A double murderer put five prison officers in hospital when he “kicked off” at having his bread ration reduced.
Mark Robinson made threats that one of the officers would “be leaving in a body bag” before turning violent at Wakefield’s maximum security prison.
Leeds Crown Court heard Robinson, 52, is serving a whole life tariff for murders committed in 1979 and 1990.
The 20 stone, 6ft 3ins killer is kept in a cell in an area of the West Yorkshire jail which houses some of the most dangerous criminals in the country.
Christopher Jackson, prosecuting, said Robinson and other inmates had become upset at changes to their bread ration. They had been allowed two loaves per week but a decision had been made to give them a few slices each day.
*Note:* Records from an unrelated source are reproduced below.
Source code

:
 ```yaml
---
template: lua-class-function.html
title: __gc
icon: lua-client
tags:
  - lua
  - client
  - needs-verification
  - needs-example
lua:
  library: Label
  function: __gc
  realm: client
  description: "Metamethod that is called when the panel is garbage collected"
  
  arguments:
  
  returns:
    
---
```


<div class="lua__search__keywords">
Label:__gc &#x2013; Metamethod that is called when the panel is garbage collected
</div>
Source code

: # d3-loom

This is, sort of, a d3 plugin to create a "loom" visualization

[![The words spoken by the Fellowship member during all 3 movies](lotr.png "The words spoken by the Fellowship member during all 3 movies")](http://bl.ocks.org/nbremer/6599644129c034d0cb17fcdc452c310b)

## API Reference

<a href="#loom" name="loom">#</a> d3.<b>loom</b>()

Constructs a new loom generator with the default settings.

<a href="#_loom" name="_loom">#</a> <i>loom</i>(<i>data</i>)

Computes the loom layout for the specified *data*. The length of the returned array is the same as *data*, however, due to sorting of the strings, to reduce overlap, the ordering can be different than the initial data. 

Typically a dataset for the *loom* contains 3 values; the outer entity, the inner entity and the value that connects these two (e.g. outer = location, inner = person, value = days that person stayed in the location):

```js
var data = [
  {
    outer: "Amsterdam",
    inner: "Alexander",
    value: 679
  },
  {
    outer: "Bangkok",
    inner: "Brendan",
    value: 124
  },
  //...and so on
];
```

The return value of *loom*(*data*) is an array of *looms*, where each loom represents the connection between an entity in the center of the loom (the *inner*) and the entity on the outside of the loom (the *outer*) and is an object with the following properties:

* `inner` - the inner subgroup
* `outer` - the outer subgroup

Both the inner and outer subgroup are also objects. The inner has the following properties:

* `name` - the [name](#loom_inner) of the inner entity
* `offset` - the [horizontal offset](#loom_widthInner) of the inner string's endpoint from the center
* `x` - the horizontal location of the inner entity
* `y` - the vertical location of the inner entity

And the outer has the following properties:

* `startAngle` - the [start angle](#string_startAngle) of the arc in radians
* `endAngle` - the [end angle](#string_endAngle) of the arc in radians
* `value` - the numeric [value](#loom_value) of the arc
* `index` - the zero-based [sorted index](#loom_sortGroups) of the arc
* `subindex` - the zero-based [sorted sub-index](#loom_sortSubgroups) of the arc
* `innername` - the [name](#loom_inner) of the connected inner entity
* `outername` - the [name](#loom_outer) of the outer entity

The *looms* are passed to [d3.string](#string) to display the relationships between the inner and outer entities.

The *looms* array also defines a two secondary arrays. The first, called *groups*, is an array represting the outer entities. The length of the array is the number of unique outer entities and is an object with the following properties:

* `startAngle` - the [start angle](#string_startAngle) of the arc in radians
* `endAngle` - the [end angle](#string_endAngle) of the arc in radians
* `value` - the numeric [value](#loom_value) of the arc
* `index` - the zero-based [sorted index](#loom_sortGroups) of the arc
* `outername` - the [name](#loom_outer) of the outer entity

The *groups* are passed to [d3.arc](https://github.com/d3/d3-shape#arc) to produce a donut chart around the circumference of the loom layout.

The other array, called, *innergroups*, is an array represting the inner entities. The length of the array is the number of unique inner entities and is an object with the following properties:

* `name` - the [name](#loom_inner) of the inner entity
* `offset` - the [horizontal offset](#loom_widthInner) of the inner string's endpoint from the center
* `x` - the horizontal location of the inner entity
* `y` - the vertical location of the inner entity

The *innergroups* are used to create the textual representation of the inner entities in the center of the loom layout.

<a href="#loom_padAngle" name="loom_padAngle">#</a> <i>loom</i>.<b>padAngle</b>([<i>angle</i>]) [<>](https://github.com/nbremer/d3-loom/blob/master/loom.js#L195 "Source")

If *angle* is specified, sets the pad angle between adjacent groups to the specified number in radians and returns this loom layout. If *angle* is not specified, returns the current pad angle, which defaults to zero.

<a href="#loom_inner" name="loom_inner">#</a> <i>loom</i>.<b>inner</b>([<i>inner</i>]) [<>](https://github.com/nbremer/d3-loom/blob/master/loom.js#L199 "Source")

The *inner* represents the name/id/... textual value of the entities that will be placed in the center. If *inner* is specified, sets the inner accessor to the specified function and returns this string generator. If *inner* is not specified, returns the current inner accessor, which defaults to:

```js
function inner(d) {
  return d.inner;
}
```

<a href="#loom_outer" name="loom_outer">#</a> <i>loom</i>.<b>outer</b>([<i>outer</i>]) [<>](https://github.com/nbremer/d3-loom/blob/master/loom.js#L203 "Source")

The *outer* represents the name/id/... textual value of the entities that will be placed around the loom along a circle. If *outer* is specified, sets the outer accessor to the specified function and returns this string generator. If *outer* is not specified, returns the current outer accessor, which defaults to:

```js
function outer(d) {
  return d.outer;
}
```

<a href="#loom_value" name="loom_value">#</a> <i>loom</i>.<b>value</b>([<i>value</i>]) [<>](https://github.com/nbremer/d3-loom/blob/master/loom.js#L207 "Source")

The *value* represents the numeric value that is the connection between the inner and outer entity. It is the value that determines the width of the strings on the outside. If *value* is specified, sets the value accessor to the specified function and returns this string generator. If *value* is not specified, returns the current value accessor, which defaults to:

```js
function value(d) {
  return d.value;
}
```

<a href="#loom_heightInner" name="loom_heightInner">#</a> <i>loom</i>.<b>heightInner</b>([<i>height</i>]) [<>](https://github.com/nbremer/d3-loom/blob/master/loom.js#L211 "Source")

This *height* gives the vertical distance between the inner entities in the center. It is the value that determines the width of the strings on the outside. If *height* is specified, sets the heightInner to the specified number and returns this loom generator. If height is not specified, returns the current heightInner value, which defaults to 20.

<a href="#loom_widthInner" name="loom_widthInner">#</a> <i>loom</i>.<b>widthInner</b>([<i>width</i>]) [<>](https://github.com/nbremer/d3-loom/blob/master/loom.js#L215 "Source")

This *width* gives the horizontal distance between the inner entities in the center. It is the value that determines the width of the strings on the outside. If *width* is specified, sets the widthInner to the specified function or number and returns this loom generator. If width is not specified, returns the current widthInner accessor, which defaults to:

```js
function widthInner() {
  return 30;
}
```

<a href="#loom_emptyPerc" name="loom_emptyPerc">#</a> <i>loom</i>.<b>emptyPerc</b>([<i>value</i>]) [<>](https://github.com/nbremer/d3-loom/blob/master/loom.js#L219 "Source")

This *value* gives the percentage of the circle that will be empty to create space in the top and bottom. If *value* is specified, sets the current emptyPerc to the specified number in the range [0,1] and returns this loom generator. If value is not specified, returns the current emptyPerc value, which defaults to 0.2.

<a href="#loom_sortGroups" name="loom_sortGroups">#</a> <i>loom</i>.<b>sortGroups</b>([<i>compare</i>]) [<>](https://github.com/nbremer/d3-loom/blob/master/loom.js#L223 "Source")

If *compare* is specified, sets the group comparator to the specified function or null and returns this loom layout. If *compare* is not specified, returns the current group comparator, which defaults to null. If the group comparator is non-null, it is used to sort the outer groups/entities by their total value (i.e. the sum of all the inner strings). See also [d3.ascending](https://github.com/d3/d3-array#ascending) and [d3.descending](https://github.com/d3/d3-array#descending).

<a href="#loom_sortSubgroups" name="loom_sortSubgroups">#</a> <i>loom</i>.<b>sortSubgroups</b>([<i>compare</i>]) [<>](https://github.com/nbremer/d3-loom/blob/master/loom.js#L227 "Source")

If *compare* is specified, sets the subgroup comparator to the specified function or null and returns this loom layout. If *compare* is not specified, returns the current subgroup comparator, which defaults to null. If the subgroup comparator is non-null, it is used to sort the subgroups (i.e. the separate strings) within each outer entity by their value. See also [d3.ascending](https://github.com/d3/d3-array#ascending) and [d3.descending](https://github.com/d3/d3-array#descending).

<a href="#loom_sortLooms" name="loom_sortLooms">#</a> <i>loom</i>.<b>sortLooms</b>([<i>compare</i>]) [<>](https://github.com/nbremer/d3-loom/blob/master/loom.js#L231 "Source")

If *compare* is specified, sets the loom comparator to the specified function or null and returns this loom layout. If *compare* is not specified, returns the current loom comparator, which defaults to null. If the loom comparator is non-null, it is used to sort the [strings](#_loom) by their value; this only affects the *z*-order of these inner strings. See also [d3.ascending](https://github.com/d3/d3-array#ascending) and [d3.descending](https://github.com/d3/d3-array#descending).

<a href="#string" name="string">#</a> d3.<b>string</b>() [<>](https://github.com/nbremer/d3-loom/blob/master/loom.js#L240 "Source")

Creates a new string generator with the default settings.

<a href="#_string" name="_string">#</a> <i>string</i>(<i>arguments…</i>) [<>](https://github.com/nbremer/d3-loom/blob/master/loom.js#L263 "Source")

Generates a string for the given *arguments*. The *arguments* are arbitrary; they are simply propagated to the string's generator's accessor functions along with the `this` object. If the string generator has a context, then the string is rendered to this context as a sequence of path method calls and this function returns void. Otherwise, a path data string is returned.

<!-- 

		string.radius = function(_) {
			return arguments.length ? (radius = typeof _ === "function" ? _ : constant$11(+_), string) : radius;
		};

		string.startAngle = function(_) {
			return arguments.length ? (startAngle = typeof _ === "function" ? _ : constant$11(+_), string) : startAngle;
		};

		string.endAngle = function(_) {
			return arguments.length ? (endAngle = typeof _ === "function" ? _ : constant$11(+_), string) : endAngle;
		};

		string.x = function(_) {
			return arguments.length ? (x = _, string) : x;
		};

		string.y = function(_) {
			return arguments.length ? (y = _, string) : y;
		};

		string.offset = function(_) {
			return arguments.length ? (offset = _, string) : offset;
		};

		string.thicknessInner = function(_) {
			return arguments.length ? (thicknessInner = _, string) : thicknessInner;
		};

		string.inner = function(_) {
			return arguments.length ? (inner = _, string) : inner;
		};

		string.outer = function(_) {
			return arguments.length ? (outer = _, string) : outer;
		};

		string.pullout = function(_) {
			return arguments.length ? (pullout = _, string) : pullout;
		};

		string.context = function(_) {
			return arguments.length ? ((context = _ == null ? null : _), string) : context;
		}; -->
The attack happened on December 30 last year after Robinson had been released from his cell to collect his food. He told the officer in charge: “I’m not happy and I might kick off.”
Mr Jackson said Robinson then suddenly threw his food into the air and kicked the officer in the groin. Mr Jackson said the officer thought he was going to die because he knew Robinson had killed twice before.
Another officer came to help but Robinson punched him in the face and broke his nose. The officer immediately went into shock and had to undergo painful surgery because his injuries were so severe.
The court heard five officers in were injured before Robinson was subdued.
They all needed hospital treatment and the incident put a strain on manpower at the prison.
Robinson pleaded guilty to affray and assault occasioning actual bodily harm. He refused to leave his cell to appear before the court via video link from the prison.
The court heard he has a conviction for assaulting someone in prison in Worcester in 2005.
The Recorder of Leeds, judge Peter Collier, QC, marked the offences with a three-year prison sentence.
He said: “He is clearly a very dangerous man.”